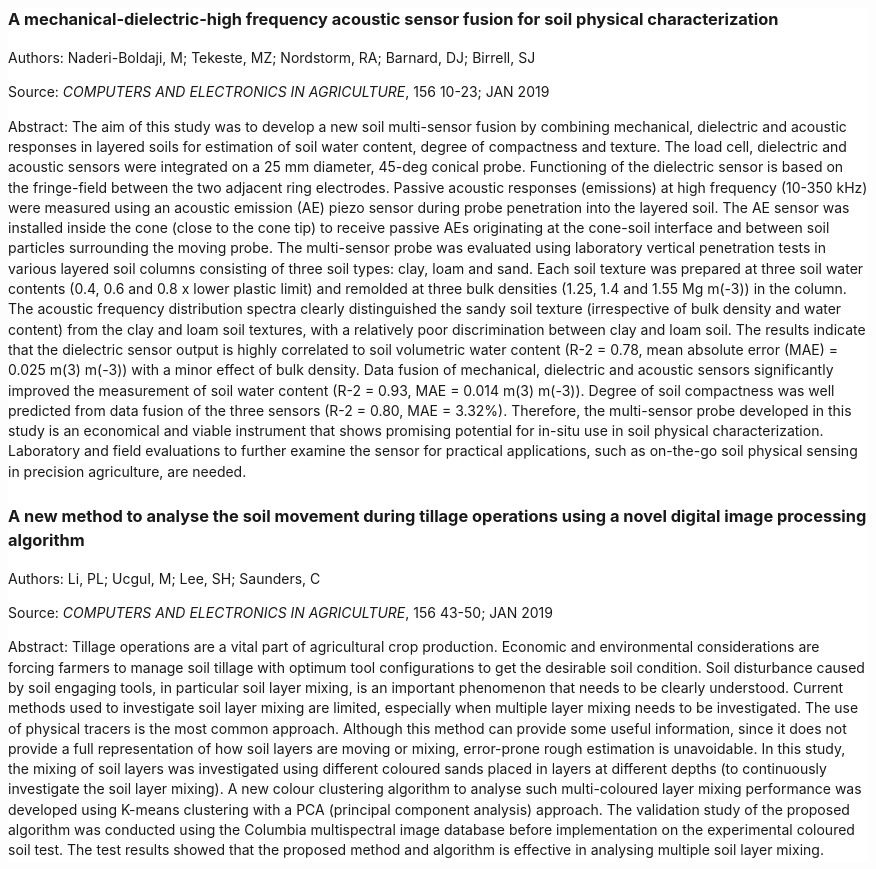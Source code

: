 ### A mechanical-dielectric-high frequency acoustic sensor fusion for soil physical characterization

Authors:
Naderi-Boldaji, M; Tekeste, MZ; Nordstorm, RA; Barnard, DJ; Birrell, SJ

Source:
*COMPUTERS AND ELECTRONICS IN AGRICULTURE*, 156 10-23; JAN 2019 

Abstract:
The aim of this study was to develop a new soil multi-sensor fusion by combining mechanical, dielectric and acoustic responses in layered soils for estimation of soil water content, degree of compactness and texture. The load cell, dielectric and acoustic sensors were integrated on a 25 mm diameter, 45-deg conical probe. Functioning of the dielectric sensor is based on the fringe-field between the two adjacent ring electrodes. Passive acoustic responses (emissions) at high frequency (10-350 kHz) were measured using an acoustic emission (AE) piezo sensor during probe penetration into the layered soil. The AE sensor was installed inside the cone (close to the cone tip) to receive passive AEs originating at the cone-soil interface and between soil particles surrounding the moving probe. The multi-sensor probe was evaluated using laboratory vertical penetration tests in various layered soil columns consisting of three soil types: clay, loam and sand. Each soil texture was prepared at three soil water contents (0.4, 0.6 and 0.8 x lower plastic limit) and remolded at three bulk densities (1.25, 1.4 and 1.55 Mg m(-3)) in the column. The acoustic frequency distribution spectra clearly distinguished the sandy soil texture (irrespective of bulk density and water content) from the clay and loam soil textures, with a relatively poor discrimination between clay and loam soil. The results indicate that the dielectric sensor output is highly correlated to soil volumetric water content (R-2 = 0.78, mean absolute error (MAE) = 0.025 m(3) m(-3)) with a minor effect of bulk density. Data fusion of mechanical, dielectric and acoustic sensors significantly improved the measurement of soil water content (R-2 = 0.93, MAE = 0.014 m(3) m(-3)). Degree of soil compactness was well predicted from data fusion of the three sensors (R-2 = 0.80, MAE = 3.32%). Therefore, the multi-sensor probe developed in this study is an economical and viable instrument that shows promising potential for in-situ use in soil physical characterization. Laboratory and field evaluations to further examine the sensor for practical applications, such as on-the-go soil physical sensing in precision agriculture, are needed.
 

### A new method to analyse the soil movement during tillage operations using a novel digital image processing algorithm

Authors:
Li, PL; Ucgul, M; Lee, SH; Saunders, C

Source:
*COMPUTERS AND ELECTRONICS IN AGRICULTURE*, 156 43-50; JAN 2019 

Abstract:
Tillage operations are a vital part of agricultural crop production. Economic and environmental considerations are forcing farmers to manage soil tillage with optimum tool configurations to get the desirable soil condition. Soil disturbance caused by soil engaging tools, in particular soil layer mixing, is an important phenomenon that needs to be clearly understood. Current methods used to investigate soil layer mixing are limited, especially when multiple layer mixing needs to be investigated. The use of physical tracers is the most common approach. Although this method can provide some useful information, since it does not provide a full representation of how soil layers are moving or mixing, error-prone rough estimation is unavoidable. In this study, the mixing of soil layers was investigated using different coloured sands placed in layers at different depths (to continuously investigate the soil layer mixing). A new colour clustering algorithm to analyse such multi-coloured layer mixing performance was developed using K-means clustering with a PCA (principal component analysis) approach. The validation study of the proposed algorithm was conducted using the Columbia multispectral image database before implementation on the experimental coloured soil test. The test results showed that the proposed method and algorithm is effective in analysing multiple soil layer mixing.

◇ ◇ ◇ ◇ ◇ ◇ ◇

-- Goal of the exercise --
Go through the material above and copy each line that has the word "algorithm".

-- Exercise response --
### A new method to analyse the soil movement during tillage operations using a novel digital image processing algorithm
Tillage operations are a vital part of agricultural crop production. Economic and environmental considerations are forcing farmers to manage soil tillage with optimum tool configurations to get the desirable soil condition. Soil disturbance caused by soil engaging tools, in particular soil layer mixing, is an important phenomenon that needs to be clearly understood. Current methods used to investigate soil layer mixing are limited, especially when multiple layer mixing needs to be investigated. The use of physical tracers is the most common approach. Although this method can provide some useful information, since it does not provide a full representation of how soil layers are moving or mixing, error-prone rough estimation is unavoidable. In this study, the mixing of soil layers was investigated using different coloured sands placed in layers at different depths (to continuously investigate the soil layer mixing). A new colour clustering algorithm to analyse such multi-coloured layer mixing performance was developed using K-means clustering with a PCA (principal component analysis) approach. The validation study of the proposed algorithm was conducted using the Columbia multispectral image database before implementation on the experimental coloured soil test. The test results showed that the proposed method and algorithm is effective in analysing multiple soil layer mixing.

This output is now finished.